Supplied material:
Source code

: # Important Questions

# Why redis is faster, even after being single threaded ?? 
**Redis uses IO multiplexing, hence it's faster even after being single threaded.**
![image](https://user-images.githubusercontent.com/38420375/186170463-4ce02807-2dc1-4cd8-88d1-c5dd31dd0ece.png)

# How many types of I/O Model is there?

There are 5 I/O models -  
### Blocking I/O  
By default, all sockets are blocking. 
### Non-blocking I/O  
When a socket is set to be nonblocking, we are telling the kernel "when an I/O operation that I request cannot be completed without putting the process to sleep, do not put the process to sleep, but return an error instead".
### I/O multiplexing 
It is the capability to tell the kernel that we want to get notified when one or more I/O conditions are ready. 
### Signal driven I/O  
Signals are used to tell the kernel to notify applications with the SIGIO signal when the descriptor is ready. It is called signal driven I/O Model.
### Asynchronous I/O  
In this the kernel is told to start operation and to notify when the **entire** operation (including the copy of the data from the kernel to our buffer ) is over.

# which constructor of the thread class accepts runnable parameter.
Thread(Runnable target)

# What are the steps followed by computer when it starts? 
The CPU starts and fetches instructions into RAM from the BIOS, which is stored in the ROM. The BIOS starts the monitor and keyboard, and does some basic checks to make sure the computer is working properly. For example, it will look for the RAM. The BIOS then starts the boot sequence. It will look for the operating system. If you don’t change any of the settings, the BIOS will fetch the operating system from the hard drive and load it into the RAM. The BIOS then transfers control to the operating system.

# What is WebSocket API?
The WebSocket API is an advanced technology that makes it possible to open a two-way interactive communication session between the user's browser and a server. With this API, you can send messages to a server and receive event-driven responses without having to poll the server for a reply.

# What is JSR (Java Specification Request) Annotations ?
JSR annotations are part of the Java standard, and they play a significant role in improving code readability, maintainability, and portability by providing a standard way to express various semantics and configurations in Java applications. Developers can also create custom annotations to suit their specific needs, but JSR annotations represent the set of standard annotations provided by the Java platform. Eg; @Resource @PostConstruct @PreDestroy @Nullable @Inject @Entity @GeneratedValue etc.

What needs to be done: Write out the material once more so that every line matches exactly.

Task answer:
Source code

: # Important Questions

# Why redis is faster, even after being single threaded ?? 
**Redis uses IO multiplexing, hence it's faster even after being single threaded.**
![image](https://user-images.githubusercontent.com/38420375/186170463-4ce02807-2dc1-4cd8-88d1-c5dd31dd0ece.png)

# How many types of I/O Model is there?

There are 5 I/O models -  
### Blocking I/O  
By default, all sockets are blocking. 
### Non-blocking I/O  
When a socket is set to be nonblocking, we are telling the kernel "when an I/O operation that I request cannot be completed without putting the process to sleep, do not put the process to sleep, but return an error instead".
### I/O multiplexing 
It is the capability to tell the kernel that we want to get notified when one or more I/O conditions are ready. 
### Signal driven I/O  
Signals are used to tell the kernel to notify applications with the SIGIO signal when the descriptor is ready. It is called signal driven I/O Model.
### Asynchronous I/O  
In this the kernel is told to start operation and to notify when the **entire** operation (including the copy of the data from the kernel to our buffer ) is over.

# which constructor of the thread class accepts runnable parameter.
Thread(Runnable target)

# What are the steps followed by computer when it starts? 
The CPU starts and fetches instructions into RAM from the BIOS, which is stored in the ROM. The BIOS starts the monitor and keyboard, and does some basic checks to make sure the computer is working properly. For example, it will look for the RAM. The BIOS then starts the boot sequence. It will look for the operating system. If you don’t change any of the settings, the BIOS will fetch the operating system from the hard drive and load it into the RAM. The BIOS then transfers control to the operating system.

# What is WebSocket API?
The WebSocket API is an advanced technology that makes it possible to open a two-way interactive communication session between the user's browser and a server. With this API, you can send messages to a server and receive event-driven responses without having to poll the server for a reply.

# What is JSR (Java Specification Request) Annotations ?
JSR annotations are part of the Java standard, and they play a significant role in improving code readability, maintainability, and portability by providing a standard way to express various semantics and configurations in Java applications. Developers can also create custom annotations to suit their specific needs, but JSR annotations represent the set of standard annotations provided by the Java platform. Eg; @Resource @PostConstruct @PreDestroy @Nullable @Inject @Entity @GeneratedValue etc.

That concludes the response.